A lovely conclusion to the evening was the 50th anniversary celebration of Sandy Koufax’s last perfect game in which he bested the Cubs’ southpaw Bob Hendley 1-0. Kudos to the writers for inviting Hendley too - he allowed only one hit that night and on the dais he noted that a week later he beat Koufax in Chicago, 2-1, throwing a four-hitter to Koufax’ five-hitter. (In a fascinating side note, Hendley, who labored for non-contending teams, went 3-1 in matchups against Hall of Famer Koufax.)

For a man who doesn't like to speak in public, Sandy Koufax exudes charm and class on the podium. In introducing new father Kershaw, he announced the most important statistic: "Six pounds and ten ounces."

At the scouts dinner the following Friday at Leonard’s restaurant in Great Neck, Long Island. event organizer Cubs scout Billy Blitzer proudly listed 11 players from the NYC metropolitan area who made their MLB debut in 2014. They included:

**Joe Panik, a World Series hero for the Giants, signed by John DiCarlo (son of the late Joe DiCarlo who signed among others Al Leiter for the Yankees)
**George Springer, a coming star outfielder with the Astros signed by John Kosciak
**Eric Campbell, Mets’ utility player signed by Art Pontarelli, and
**Nick Greenwood, Cardinals’ LHP signed for the Padres by Jim Bretz

Blitzer also paid homage to Long Island’s Jeff Biggio who starred at Seton Hall and was just elected to the Hall of Fame in Cooperstown.

Pride in New York-area baseball has always been a theme at the Pro Scouts dinner.
For good reason. Tilden HS of Brooklyn grad Willie Randolph received a rousing ovation. Emcee Ed Randall voiced his disbelief that Randolph has not returned to the managerial ranks after leading the Mets to the brink of the playoffs in 2006 and 2007. (Of course Willie was also a key part of the 1976-78 Yankee pennant-winners and 2-time WS champs.)

Willie gave homage to scout Dutch Deutsch who signed him for the Pittsburgh Pirates.
(Before the 1976 season the Yankees made one of their best trades ever by obtaining Randolph - still a minor league second baseman - and pitchers Ken Brett and Dock Ellis
for pitcher George "Doc" Medich.)

Former Mets gm Omar Minaya, a product of Queens Newtown HS, thanked the late Ralph DiLullo for giving him the chance to play pro ball. Recently hired as a Latin American liaison for the MLB Players Association, Minaya implored scouts to always give an opportunity to players.
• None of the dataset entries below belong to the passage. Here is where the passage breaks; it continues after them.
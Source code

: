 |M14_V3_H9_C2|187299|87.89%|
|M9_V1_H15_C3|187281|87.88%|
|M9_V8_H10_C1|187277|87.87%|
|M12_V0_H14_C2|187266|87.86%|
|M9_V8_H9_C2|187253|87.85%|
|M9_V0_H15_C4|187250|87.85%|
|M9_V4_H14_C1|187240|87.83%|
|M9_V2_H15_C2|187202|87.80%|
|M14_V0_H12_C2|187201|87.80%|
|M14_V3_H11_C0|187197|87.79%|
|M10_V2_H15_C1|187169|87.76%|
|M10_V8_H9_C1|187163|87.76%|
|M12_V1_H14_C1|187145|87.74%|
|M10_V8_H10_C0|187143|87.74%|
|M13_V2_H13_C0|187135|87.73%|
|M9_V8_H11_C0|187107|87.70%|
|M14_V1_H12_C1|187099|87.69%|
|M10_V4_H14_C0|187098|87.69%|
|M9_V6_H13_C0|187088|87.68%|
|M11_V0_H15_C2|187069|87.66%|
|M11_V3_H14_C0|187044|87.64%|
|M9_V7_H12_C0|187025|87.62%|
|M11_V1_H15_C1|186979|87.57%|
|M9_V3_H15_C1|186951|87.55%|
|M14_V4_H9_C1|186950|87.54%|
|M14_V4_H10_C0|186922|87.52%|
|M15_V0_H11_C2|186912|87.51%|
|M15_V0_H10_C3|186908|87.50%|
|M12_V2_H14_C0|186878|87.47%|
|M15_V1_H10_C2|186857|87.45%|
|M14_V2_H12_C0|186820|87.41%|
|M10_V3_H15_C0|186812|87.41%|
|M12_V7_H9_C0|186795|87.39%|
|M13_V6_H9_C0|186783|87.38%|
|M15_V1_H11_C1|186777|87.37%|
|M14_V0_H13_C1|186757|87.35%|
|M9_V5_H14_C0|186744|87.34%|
“I couldn’t hit and he couldn’t hit,” Minaya said pointing to Seattle Mariners scouting director Tom McNamara who was named scout of the year, “but we had a chance.”

Tom McNamara was born in the Bronx and a large contingent of his family came out to support their favorite son. In well-chosen remarks McNamara gave tribute to the late scout Bill Lajoie who advised him early on "to watch, listen, and learn."

While working for the Milwaukee Brewers, McNamara signed slugger Prince Fielder,
son of the late-blooming home run hitter Cecil Fielder. When McNamara told Cecil that he had played one year of pro ball, the elder Fielder replied, "At least you smelled the dirt."

As I listened to the heartfelt comments this evening that concluded with a final elegy to New York baseball by St. John's coach Ed Blankmeyer, I recalled the wisdom of one of the first scouts I got to know, the late Twins scout Herb Stein. “The moment you sign a letter he is automatically a better player because the monkey is off his back,” said the man who who inked Rod Carew, Frank Viola, and 1991 World Series-hero Columbia Gene Larkin.

That's all this time from my YIBF (Yours In Baseball Forever) journal. With spring training only a couple of weeks away, Always remember: Take it easy but take it!